Everyone, please join us in sending our letters with caring words to people in Japan (to the Japanese Ambassador in US). smile.gif


And, my two cents/yen on this topic:
QUOTE (jacksparrow589 @ Mar 15 2011, 02:22 PM) *
While some of the comments are certainly hateful and downright bigoted, this article/blog poses a great question: Why is there no looting in Japan?

I'm not surprised at all on this, as I think that's how they are supposed to behave in time of crises like this.

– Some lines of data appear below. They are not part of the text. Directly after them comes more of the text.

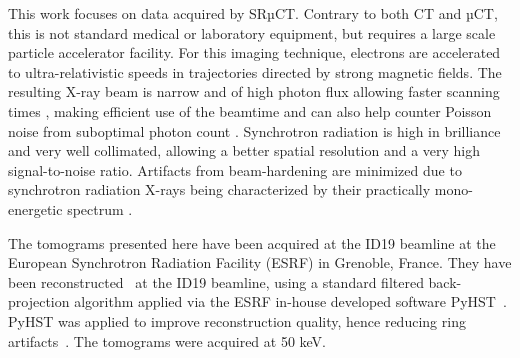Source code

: This work focuses on data acquired by SRµCT.  Contrary to both CT and µCT, this
is not standard medical or laboratory equipment, but requires a large scale
particle accelerator facility.  For this imaging technique, electrons are
accelerated to ultra-relativistic speeds in trajectories directed by strong
magnetic fields. The resulting X-ray beam is narrow and of high photon flux
allowing faster scanning times \cite{srexptime}, making efficient use of the
beamtime and can also help counter Poisson noise from suboptimal photon count
\cite{srnoise}. Synchrotron radiation is high in brilliance and very well
collimated, allowing a better spatial resolution and a very high signal-to-noise
ratio.  Artifacts from beam-hardening are minimized due to synchrotron radiation
X-rays being characterized by their practically mono-energetic spectrum
\cite{srbeamquality}.

The tomograms presented here have been acquired at the ID19 beamline at the
European Synchrotron Radiation Facility (ESRF) in Grenoble, France. They have
been reconstructed~\cite{sporring} at the ID19 beamline, using a standard
filtered back-projection algorithm applied via the ESRF in-house developed
software PyHST~\cite{NELDAM2015682,pyhst}. PyHST was applied to improve
reconstruction quality, hence reducing ring artifacts~\cite{MIRONE201441}. The
tomograms were acquired at 50 keV.

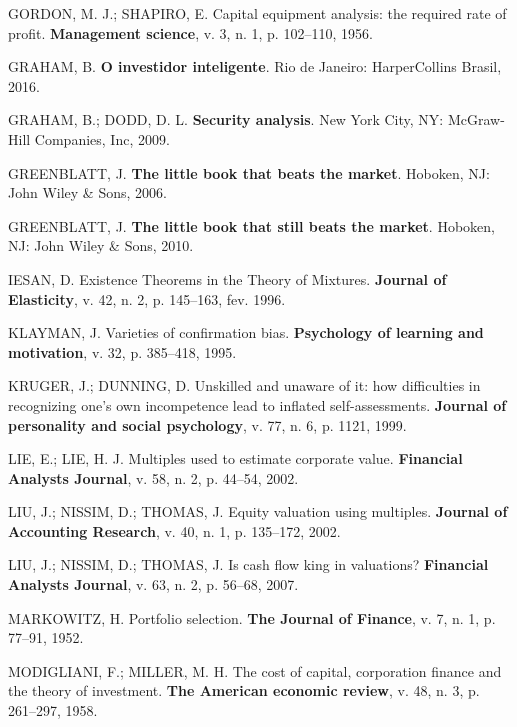 \documentclass[grad,numbers]{coppe}
\newenvironment{cslreferences}%
  {}%
  {\par}
\begin{document}
\begin{cslreferences}
  \leavevmode\hypertarget{ref-gordon1956}{}%
  GORDON, M. J.; SHAPIRO, E. Capital equipment analysis: the required rate of profit. \textbf{Management science}, v. 3, n. 1, p. 102--110, 1956.

  \leavevmode\hypertarget{ref-graham2016}{}%
  GRAHAM, B. \textbf{O investidor inteligente}. Rio de Janeiro: HarperCollins Brasil, 2016.

  \leavevmode\hypertarget{ref-graham2009}{}%
  GRAHAM, B.; DODD, D. L. \textbf{Security analysis}. New York City, NY: McGraw-Hill Companies, Inc, 2009.

  \leavevmode\hypertarget{ref-greenblatt2006}{}%
  GREENBLATT, J. \textbf{The little book that beats the market}. Hoboken, NJ: John Wiley \& Sons, 2006.

  \leavevmode\hypertarget{ref-greenblatt2010}{}%
  GREENBLATT, J. \textbf{The little book that still beats the market}. Hoboken, NJ: John Wiley \& Sons, 2010.

  \leavevmode\hypertarget{ref-article-example}{}%
  IESAN, D. Existence Theorems in the Theory of Mixtures. \textbf{Journal of Elasticity}, v. 42, n. 2, p. 145--163, fev. 1996.

  \leavevmode\hypertarget{ref-klayman1995}{}%
  KLAYMAN, J. Varieties of confirmation bias. \textbf{Psychology of learning and motivation}, v. 32, p. 385--418, 1995.

  \leavevmode\hypertarget{ref-kruger1999}{}%
  KRUGER, J.; DUNNING, D. Unskilled and unaware of it: how difficulties in recognizing one's own incompetence lead to inflated self-assessments. \textbf{Journal of personality and social psychology}, v. 77, n. 6, p. 1121, 1999.

  \leavevmode\hypertarget{ref-lie2002}{}%
  LIE, E.; LIE, H. J. Multiples used to estimate corporate value. \textbf{Financial Analysts Journal}, v. 58, n. 2, p. 44--54, 2002.

  \leavevmode\hypertarget{ref-liu2002}{}%
  LIU, J.; NISSIM, D.; THOMAS, J. Equity valuation using multiples. \textbf{Journal of Accounting Research}, v. 40, n. 1, p. 135--172, 2002.

  \leavevmode\hypertarget{ref-liu2007}{}%
  LIU, J.; NISSIM, D.; THOMAS, J. Is cash flow king in valuations? \textbf{Financial Analysts Journal}, v. 63, n. 2, p. 56--68, 2007.

  \leavevmode\hypertarget{ref-markowitz1952}{}%
  MARKOWITZ, H. Portfolio selection. \textbf{The Journal of Finance}, v. 7, n. 1, p. 77--91, 1952.

  \leavevmode\hypertarget{ref-modigliani1958}{}%
  MODIGLIANI, F.; MILLER, M. H. The cost of capital, corporation finance and the theory of investment. \textbf{The American economic review}, v. 48, n. 3, p. 261--297, 1958.


\end{cslreferences}
\end{document}
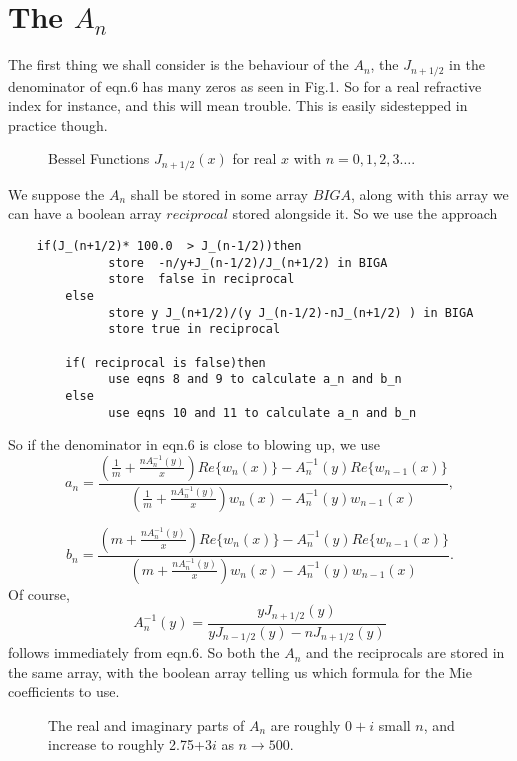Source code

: \documentclass[12pt]{article}
\begin{document}
\section{The $A_n$}

The first thing we shall consider is the behaviour of the $A_n$, the 
$J_{n+1/2}$ in the denominator of eqn.6 has many zeros as seen in Fig.1.
So  for a real refractive index for instance, and this will mean trouble. 
This is easily sidestepped in practice though.

\vspace*{10cm}
\begin{figure}[htb]
\caption{ Bessel Functions $J_{n+1/2}(x)$ for real $x$ with $ n=0,1,2,3 \ldots$.}
\end{figure}

We suppose the $A_n$ shall be stored in some array $BIGA$, along with this array we can have a boolean array  $reciprocal$ stored alongside it. So we use the approach

\begin{verbatim}
	if(J_(n+1/2)* 100.0  > J_(n-1/2))then
              store  -n/y+J_(n-1/2)/J_(n+1/2) in BIGA
              store  false in reciprocal
        else
              store y J_(n+1/2)/(y J_(n-1/2)-nJ_(n+1/2) ) in BIGA
              store true in reciprocal

        if( reciprocal is false)then
              use eqns 8 and 9 to calculate a_n and b_n
        else
              use eqns 10 and 11 to calculate a_n and b_n
\end{verbatim}

So if the denominator in eqn.6 is close to blowing up, we use
\begin{equation}
a_n=\frac{ \left ( 
\frac{1}{m}+\frac{n A^{-1}_n(y)}{x}
 \right )
Re \lbrace w_n(x) \rbrace - A^{-1}_n(y)Re \lbrace w_{n-1}(x) \rbrace
}
{ \left ( 
\frac{1}{m}+\frac{n A^{-1}_n(y)}{x} 
\right )
 w_n(x) - A^{-1}_n(y) w_{n-1}(x) },
\end{equation}

\begin{equation}
b_n=\frac{ \left ( 
m +\frac{n A^{-1}_n(y)}{x}
 \right )
Re \lbrace w_n(x) \rbrace -A^{-1}_n(y) Re \lbrace w_{n-1}(x) \rbrace
}
{ \left ( 
m +\frac{n A^{-1}_n(y)}{x} 
\right )
 w_n(x) - A^{-1}_n(y) w_{n-1}(x) }.
\end{equation}
Of course,
\begin{equation}
A_n^{-1}(y)=\frac{ y J_{n+1/2}(y)}
                 { y J_{n-1/2}(y)-n J_{n+1/2}(y) }
\end{equation}
follows immediately from eqn.6. So both the $A_n$ and the reciprocals are stored in the same array, with the boolean array telling us which formula for
the Mie coefficients to use.
\vspace*{11cm}
\begin{figure}[htb]
\caption{ The real and imaginary parts of $A_n$ are roughly $0+i$
 small $n$, and increase to roughly 2.75+3$i$ as $n \rightarrow 500$.}
\end{figure}
\end{document}
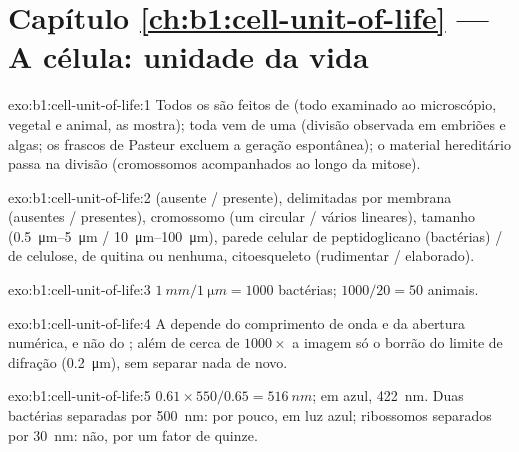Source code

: \section*{Capítulo \ref{ch:b1:cell-unit-of-life} --- A célula: unidade da vida}

\begin{solution}{exo:b1:cell-unit-of-life:1}
Todos os  são feitos de  (todo  examinado ao
microscópio, vegetal e animal, as mostra); toda  vem de uma 
(divisão observada em embriões e algas; os frascos de Pasteur excluem a
geração espontânea); o material hereditário passa na divisão
(cromossomos acompanhados ao longo da mitose).
\end{solution}

\begin{solution}{exo:b1:cell-unit-of-life:2}
 (ausente / presente),  delimitadas por membrana
(ausentes / presentes), cromossomo (um circular / vários lineares),
tamanho (\qtyrange{0.5}{5}{\micro m} / \qtyrange{10}{100}{\micro m}),
parede celular de peptidoglicano (bactérias) / de celulose, de quitina
ou nenhuma, citoesqueleto (rudimentar / elaborado).
\end{solution}

\begin{solution}{exo:b1:cell-unit-of-life:3}
$\qty{1}{mm}/\qty{1}{\micro m} = 1000$ bactérias; $1000/20 = 50$ 
animais.
\end{solution}

\begin{solution}{exo:b1:cell-unit-of-life:4}
A  depende do comprimento de onda e da abertura numérica, e não
do ; além de cerca de $1000\times$ a imagem só  o borrão do
limite de difração (\qty{0.2}{\micro m}), sem separar nada de novo.
\end{solution}

\begin{solution}{exo:b1:cell-unit-of-life:5}
$0.61\times 550/0.65 = \qty{516}{nm}$; em azul, \qty{422}{nm}. Duas
bactérias separadas por \qty{500}{nm}: por pouco, em luz azul;
ribossomos separados por \qty{30}{nm}: não, por um fator de quinze.
\end{solution}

Historically, Japan is a nation with tiny amount of land with large population with not much other natural resources, so, I think, maintaining the social order is very important to them, and even more so in time of crisis. Hence, I think it's deeply rooted in their culture that in time of a huge crises like this one, many of them seem to automatically go into "major social crises" mode in which they think "what's best for the whole" alongside "what's best for me" and often put the emphasis on "what's best for the whole," or suppress own needs to a degree, to the benefit of the good for the whole ... you know, like Mr. Spock in Star Trek. tongue.gif

Additionally, I think, making a social disruption is often frowned upon as a "bad behavior" in Japan, even in normal times, and doing so in crisis time is even worse and very much looked down. ...In time of crisis, if you can help, help any way you can, and if you don't have any skills to contribute, then the next best thing to do is stay out of their way and try NOT to disrupt... like that. ^^

...incidentally, every individual acting in good and cooperative behavior actually (supposedly) benefits them, as, this way works most economically and efficiently for "the whole", and in turn, benefits all of them, as the more cooperative the public is, then less efforts they need for the public control and hence they can divert more of available resources for other much needed efforts such as searching for survivors, and securing essential items for everyone, etc. ...hence it goes back to "disruption is bad" social culture, and so it goes in the [good] circle. And, Japanese people, be it from the tradition, culture, or whatnot, seem to know this, not necessarily in "academic" terms but more of "instinctively" and behave upon it.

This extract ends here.